If the FPGA(s) etc are approaching maximum capability, then perhaps we should consider trade-offs.
The majority of tweaks on the list are UI-related and I seriously doubt the FPGA is involved with the UI itself beyond triggering, accumulating waveform data and calculating measurements/stats/events that require full sample rate processing. Same goes for the LXI, USB and related features - much too expensive to do in RTL.
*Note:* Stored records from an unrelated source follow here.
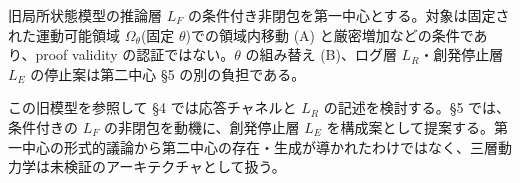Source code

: 旧局所状態模型の推論層 $L_F$ の条件付き非閉包を第一中心とする。対象は固定された運動可能領域 $\Omega_\theta$(固定 $\theta$)での領域内移動 (A) と厳密増加などの条件であり、proof validity の認証ではない。$\theta$ の組み替え (B)、ログ層 $L_R$・創発停止層 $L_E$ の停止案は第二中心 \S{}5 の別の負担である。

この旧模型を参照して \S{}4 では応答チャネルと $L_R$ の記述を検討する。\S{}5 では、条件付きの $L_F$ の非閉包を動機に、創発停止層 $L_E$ を構成案として提案する。第一中心の形式的議論から第二中心の存在・生成が導かれたわけではなく、三層動力学は未検証のアーキテクチャとして扱う。

\bigskip
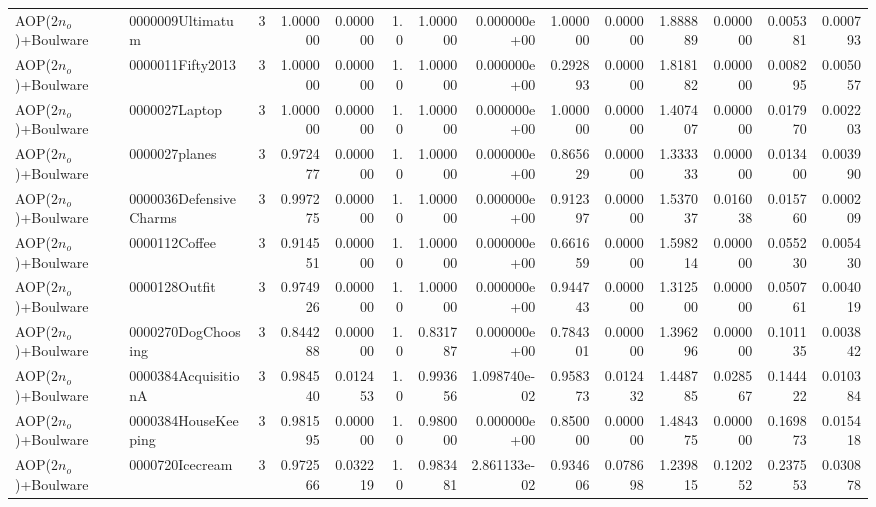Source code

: \begin{tabular}{llrr|r|rr|rr|rr|rrr}
    AOP($2 n_o$)+Boulware &       0000009Ultimatum &       3 & 1.000000 & 0.000000 &  1.0 &      1.000000 & 0.000000e+00 &      1.000000 & 0.000000 &      1.888889 &    0.000000 &     0.005381 &    0.000793 \\
    AOP($2 n_o$)+Boulware &       0000011Fifty2013 &       3 & 1.000000 & 0.000000 &  1.0 &      1.000000 & 0.000000e+00 &      0.292893 & 0.000000 &      1.818182 &    0.000000 &     0.008295 &    0.005057 \\
    AOP($2 n_o$)+Boulware &          0000027Laptop &       3 & 1.000000 & 0.000000 &  1.0 &      1.000000 & 0.000000e+00 &      1.000000 & 0.000000 &      1.407407 &    0.000000 &     0.017970 &    0.002203 \\
    AOP($2 n_o$)+Boulware &          0000027planes &       3 & 0.972477 & 0.000000 &  1.0 &      1.000000 & 0.000000e+00 &      0.865629 & 0.000000 &      1.333333 &    0.000000 &     0.013400 &    0.003990 \\
    AOP($2 n_o$)+Boulware & 0000036DefensiveCharms &       3 & 0.997275 & 0.000000 &  1.0 &      1.000000 & 0.000000e+00 &      0.912397 & 0.000000 &      1.537037 &    0.016038 &     0.015760 &    0.000209 \\
    AOP($2 n_o$)+Boulware &          0000112Coffee &       3 & 0.914551 & 0.000000 &  1.0 &      1.000000 & 0.000000e+00 &      0.661659 & 0.000000 &      1.598214 &    0.000000 &     0.055230 &    0.005430 \\
    AOP($2 n_o$)+Boulware &          0000128Outfit &       3 & 0.974926 & 0.000000 &  1.0 &      1.000000 & 0.000000e+00 &      0.944743 & 0.000000 &      1.312500 &    0.000000 &     0.050761 &    0.004019 \\
    AOP($2 n_o$)+Boulware &     0000270DogChoosing &       3 & 0.844288 & 0.000000 &  1.0 &      0.831787 & 0.000000e+00 &      0.784301 & 0.000000 &      1.396296 &    0.000000 &     0.101135 &    0.003842 \\
    AOP($2 n_o$)+Boulware &    0000384AcquisitionA &       3 & 0.984540 & 0.012453 &  1.0 &      0.993656 & 1.098740e-02 &      0.958373 & 0.012432 &      1.448785 &    0.028567 &     0.144422 &    0.010384 \\
    AOP($2 n_o$)+Boulware &    0000384HouseKeeping &       3 & 0.981595 & 0.000000 &  1.0 &      0.980000 & 0.000000e+00 &      0.850000 & 0.000000 &      1.484375 &    0.000000 &     0.169873 &    0.015418 \\
    AOP($2 n_o$)+Boulware &        0000720Icecream &       3 & 0.972566 & 0.032219 &  1.0 &      0.983481 & 2.861133e-02 &      0.934606 & 0.078698 &      1.239815 &    0.120252 &     0.237553 &    0.030878 \\

\end{tabular}
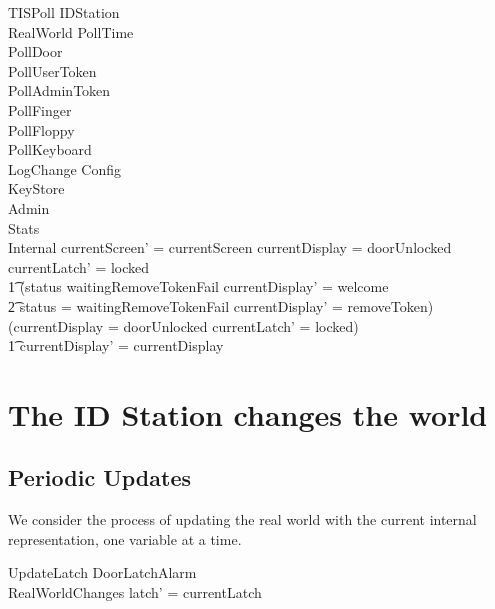 \begin{schema}{TISPoll}
	\Delta IDStation
\\      \Xi RealWorld
\also
	PollTime
\\      PollDoor
\\	PollUserToken
\\	PollAdminToken
\\	PollFinger
\\      PollFloppy
\\      PollKeyboard
\\      LogChange
\also
        \Xi Config
\\      \Xi KeyStore
\\      \Xi Admin
\\      \Xi Stats
\\      \Xi Internal
\where
        currentScreen' = currentScreen
\also
        currentDisplay = doorUnlocked \land
        currentLatch' = locked
\\ \t1 \land        (status \neq waitingRemoveTokenFail \land
        currentDisplay' = welcome
\\ \t2 \lor status = waitingRemoveTokenFail \land currentDisplay' =
removeToken)
\\      \lor
        \lnot (currentDisplay = doorUnlocked \land currentLatch' =
        locked)
\\ \t1  \land currentDisplay' = currentDisplay
\end{schema}

\section{The ID Station changes the world}

\subsection{Periodic Updates}

We consider the process of updating the real world with the current
internal 
representation, one variable at a time.

\begin{schema}{UpdateLatch}
	\Xi DoorLatchAlarm
\\	RealWorldChanges
\where
	latch' = currentLatch
\end{schema}

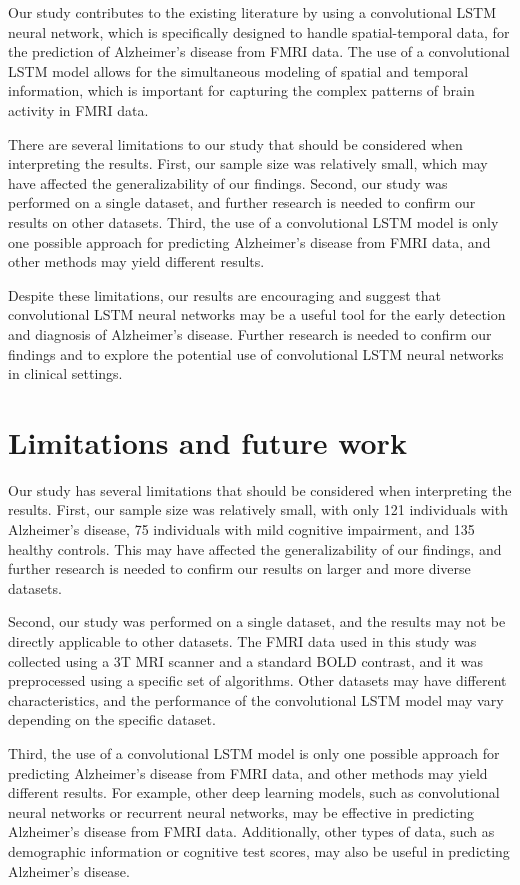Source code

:\documentclass[10pt]{article}
\begin{document}
	Our study contributes to the existing literature by using a convolutional LSTM neural network, which is specifically designed to handle spatial-temporal data, for the prediction of Alzheimer's disease from FMRI data. The use of a convolutional LSTM model allows for the simultaneous modeling of spatial and temporal information, which is important for capturing the complex patterns of brain activity in FMRI data.

	There are several limitations to our study that should be considered when interpreting the results. First, our sample size was relatively small, which may have affected the generalizability of our findings. Second, our study was performed on a single dataset, and further research is needed to confirm our results on other datasets. Third, the use of a convolutional LSTM model is only one possible approach for predicting Alzheimer's disease from FMRI data, and other methods may yield different results.

	Despite these limitations, our results are encouraging and suggest that convolutional LSTM neural networks may be a useful tool for the early detection and diagnosis of Alzheimer's disease. Further research is needed to confirm our findings and to explore the potential use of convolutional LSTM neural networks in clinical settings.

	\section{Limitations and future work}

	Our study has several limitations that should be considered when interpreting the results. First, our sample size was relatively small, with only 121 individuals with Alzheimer's disease, 75 individuals with mild cognitive impairment, and 135 healthy controls. This may have affected the generalizability of our findings, and further research is needed to confirm our results on larger and more diverse datasets.

	Second, our study was performed on a single dataset, and the results may not be directly applicable to other datasets. The FMRI data used in this study was collected using a 3T MRI scanner and a standard BOLD contrast, and it was preprocessed using a specific set of algorithms. Other datasets may have different characteristics, and the performance of the convolutional LSTM model may vary depending on the specific dataset.

	Third, the use of a convolutional LSTM model is only one possible approach for predicting Alzheimer's disease from FMRI data, and other methods may yield different results. For example, other deep learning models, such as convolutional neural networks or recurrent neural networks, may be effective in predicting Alzheimer's disease from FMRI data. Additionally, other types of data, such as demographic information or cognitive test scores, may also be useful in predicting Alzheimer's disease.
\end{document}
Things like correcting the input DC offsets are mostly a software thing too, albeit with reuse of existing FPGA functions and other hardware: software puts the input muxes on enabled channels to GND, reads the FPGA's DC value measurements, adjusts input bias until all active channels read as close to zero DC as possible, restores the input muxes' original settings, done. The 1000z already does it during Self-Cal, but that is hopeless when offsets vary depending on channel combination or sometimes, even with the order in which they were enabled. Many scopes do this sort of quick-cal whenever channels get turned on/off or a vertical scale gets changed. If Rigol wrote their self-cal routines well, this "feature" should cost little more than a single function call to the relevant existing function that iteratively zeroes off currently enabled channel(s). They might want to use the previous calibration values as a starting point to skip the part of self-cal where inputs get railed though - the current self-cal routines appear to start from scratch every time.